Quote the records below word for word, please, from the very first line through the one that contains "In the last", and nothing beyond it.

━━━━━ PROVIDED INFORMATION ━━━━━

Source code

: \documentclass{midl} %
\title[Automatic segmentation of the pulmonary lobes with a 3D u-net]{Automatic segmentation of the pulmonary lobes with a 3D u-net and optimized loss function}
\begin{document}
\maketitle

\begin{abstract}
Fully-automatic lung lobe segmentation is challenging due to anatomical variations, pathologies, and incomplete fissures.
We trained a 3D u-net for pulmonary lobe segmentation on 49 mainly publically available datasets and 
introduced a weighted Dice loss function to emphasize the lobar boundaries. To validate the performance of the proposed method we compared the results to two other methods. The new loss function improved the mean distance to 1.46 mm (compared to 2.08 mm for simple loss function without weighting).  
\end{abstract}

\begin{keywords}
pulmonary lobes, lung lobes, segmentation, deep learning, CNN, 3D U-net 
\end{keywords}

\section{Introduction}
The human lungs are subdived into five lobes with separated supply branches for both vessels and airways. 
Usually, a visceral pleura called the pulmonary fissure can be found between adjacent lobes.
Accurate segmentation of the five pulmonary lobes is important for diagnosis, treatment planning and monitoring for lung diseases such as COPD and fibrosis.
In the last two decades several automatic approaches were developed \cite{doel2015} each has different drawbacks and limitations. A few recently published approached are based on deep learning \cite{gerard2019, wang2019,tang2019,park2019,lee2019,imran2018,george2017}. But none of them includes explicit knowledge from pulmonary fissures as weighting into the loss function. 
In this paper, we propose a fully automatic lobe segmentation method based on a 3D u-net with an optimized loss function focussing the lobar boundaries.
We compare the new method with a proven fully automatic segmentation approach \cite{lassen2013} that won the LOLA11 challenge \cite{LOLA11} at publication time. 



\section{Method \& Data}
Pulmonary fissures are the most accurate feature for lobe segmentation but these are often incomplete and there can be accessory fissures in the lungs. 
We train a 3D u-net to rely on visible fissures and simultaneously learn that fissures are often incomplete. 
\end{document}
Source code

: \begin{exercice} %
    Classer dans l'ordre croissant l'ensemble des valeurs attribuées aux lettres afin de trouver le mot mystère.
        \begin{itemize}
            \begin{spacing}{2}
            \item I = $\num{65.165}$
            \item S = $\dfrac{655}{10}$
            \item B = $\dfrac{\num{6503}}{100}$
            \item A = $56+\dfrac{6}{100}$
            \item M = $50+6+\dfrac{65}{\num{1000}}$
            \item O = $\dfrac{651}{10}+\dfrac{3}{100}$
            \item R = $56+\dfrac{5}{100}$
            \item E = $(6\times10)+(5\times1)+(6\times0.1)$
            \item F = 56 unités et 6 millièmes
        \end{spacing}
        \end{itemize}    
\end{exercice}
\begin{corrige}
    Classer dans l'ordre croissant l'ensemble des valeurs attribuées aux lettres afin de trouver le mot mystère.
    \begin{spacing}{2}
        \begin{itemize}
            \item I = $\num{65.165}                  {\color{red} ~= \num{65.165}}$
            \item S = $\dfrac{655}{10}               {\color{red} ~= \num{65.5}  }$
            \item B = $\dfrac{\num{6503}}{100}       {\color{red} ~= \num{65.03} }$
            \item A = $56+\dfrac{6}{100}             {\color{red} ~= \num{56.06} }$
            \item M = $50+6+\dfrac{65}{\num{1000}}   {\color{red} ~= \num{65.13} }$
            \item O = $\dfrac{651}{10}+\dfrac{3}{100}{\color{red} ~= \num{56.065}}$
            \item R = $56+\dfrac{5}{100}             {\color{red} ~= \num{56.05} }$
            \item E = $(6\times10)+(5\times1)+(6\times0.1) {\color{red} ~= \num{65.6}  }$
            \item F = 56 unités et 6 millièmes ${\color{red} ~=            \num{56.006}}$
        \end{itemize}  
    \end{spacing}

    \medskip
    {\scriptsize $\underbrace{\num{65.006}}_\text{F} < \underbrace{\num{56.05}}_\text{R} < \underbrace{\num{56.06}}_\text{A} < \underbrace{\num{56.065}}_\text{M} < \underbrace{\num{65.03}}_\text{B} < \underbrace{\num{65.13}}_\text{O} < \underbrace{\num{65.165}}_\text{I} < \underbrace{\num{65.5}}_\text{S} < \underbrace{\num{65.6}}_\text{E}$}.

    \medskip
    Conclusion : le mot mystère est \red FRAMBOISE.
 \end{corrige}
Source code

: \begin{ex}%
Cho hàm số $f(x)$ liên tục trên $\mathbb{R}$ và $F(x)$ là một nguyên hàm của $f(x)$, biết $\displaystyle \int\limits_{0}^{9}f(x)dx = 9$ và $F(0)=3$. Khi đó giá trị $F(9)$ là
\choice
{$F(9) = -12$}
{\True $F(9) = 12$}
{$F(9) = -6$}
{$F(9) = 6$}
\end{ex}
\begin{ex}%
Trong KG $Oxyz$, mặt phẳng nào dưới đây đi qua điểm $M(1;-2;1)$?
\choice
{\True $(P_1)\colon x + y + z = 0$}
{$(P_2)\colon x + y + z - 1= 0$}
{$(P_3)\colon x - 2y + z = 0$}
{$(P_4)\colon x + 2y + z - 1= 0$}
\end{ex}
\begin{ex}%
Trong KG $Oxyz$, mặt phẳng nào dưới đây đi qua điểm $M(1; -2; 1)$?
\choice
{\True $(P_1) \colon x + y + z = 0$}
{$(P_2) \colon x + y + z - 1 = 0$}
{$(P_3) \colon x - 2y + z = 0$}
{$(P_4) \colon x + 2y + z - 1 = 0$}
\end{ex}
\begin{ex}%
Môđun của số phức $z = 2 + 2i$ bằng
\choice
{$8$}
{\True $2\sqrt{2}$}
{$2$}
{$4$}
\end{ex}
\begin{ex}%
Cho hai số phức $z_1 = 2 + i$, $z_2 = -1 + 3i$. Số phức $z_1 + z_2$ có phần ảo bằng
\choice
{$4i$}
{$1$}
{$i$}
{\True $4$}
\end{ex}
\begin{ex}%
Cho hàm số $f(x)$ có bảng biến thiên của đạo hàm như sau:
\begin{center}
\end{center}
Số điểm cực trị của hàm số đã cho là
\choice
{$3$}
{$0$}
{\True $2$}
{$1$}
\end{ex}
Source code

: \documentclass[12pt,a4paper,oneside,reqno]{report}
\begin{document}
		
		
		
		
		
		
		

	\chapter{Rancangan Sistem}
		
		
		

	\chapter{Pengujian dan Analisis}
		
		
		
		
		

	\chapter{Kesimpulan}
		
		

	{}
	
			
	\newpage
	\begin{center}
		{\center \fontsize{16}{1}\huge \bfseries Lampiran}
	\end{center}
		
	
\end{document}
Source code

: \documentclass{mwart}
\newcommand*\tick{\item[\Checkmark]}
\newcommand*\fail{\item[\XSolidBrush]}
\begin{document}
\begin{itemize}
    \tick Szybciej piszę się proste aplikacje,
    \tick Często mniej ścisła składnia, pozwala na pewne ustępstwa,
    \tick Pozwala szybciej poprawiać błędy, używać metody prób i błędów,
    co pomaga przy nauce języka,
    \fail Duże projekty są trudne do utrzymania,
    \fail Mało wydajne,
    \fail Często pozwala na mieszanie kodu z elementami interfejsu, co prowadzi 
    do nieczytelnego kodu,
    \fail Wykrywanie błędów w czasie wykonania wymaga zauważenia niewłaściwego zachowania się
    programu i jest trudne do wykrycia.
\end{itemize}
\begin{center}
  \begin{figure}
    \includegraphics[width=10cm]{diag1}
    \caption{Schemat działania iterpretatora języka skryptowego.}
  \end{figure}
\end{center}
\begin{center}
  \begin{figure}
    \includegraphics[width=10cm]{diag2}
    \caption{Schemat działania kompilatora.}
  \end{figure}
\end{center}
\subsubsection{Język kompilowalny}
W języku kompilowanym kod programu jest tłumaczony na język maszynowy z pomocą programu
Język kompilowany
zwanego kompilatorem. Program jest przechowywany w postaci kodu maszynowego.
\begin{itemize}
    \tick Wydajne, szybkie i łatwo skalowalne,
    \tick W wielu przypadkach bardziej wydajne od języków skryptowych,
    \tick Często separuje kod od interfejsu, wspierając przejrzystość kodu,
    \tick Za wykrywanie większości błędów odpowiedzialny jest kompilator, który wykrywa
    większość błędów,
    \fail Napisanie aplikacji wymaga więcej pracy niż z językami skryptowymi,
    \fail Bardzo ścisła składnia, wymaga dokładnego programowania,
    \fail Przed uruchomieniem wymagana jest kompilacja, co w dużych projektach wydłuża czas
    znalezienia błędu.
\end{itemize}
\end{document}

━━━━━

**ANSWER SECTION**
Source code

: \documentclass{midl} %
\title[Automatic segmentation of the pulmonary lobes with a 3D u-net]{Automatic segmentation of the pulmonary lobes with a 3D u-net and optimized loss function}
\begin{document}
\maketitle

\begin{abstract}
Fully-automatic lung lobe segmentation is challenging due to anatomical variations, pathologies, and incomplete fissures.
We trained a 3D u-net for pulmonary lobe segmentation on 49 mainly publically available datasets and 
introduced a weighted Dice loss function to emphasize the lobar boundaries. To validate the performance of the proposed method we compared the results to two other methods. The new loss function improved the mean distance to 1.46 mm (compared to 2.08 mm for simple loss function without weighting).  
\end{abstract}

\begin{keywords}
pulmonary lobes, lung lobes, segmentation, deep learning, CNN, 3D U-net 
\end{keywords}

\section{Introduction}
The human lungs are subdived into five lobes with separated supply branches for both vessels and airways. 
Usually, a visceral pleura called the pulmonary fissure can be found between adjacent lobes.
Accurate segmentation of the five pulmonary lobes is important for diagnosis, treatment planning and monitoring for lung diseases such as COPD and fibrosis.
In the last two decades several automatic approaches were developed \cite{doel2015} each has different drawbacks and limitations. A few recently published approached are based on deep learning \cite{gerard2019, wang2019,tang2019,park2019,lee2019,imran2018,george2017}. But none of them includes explicit knowledge from pulmonary fissures as weighting into the loss function. 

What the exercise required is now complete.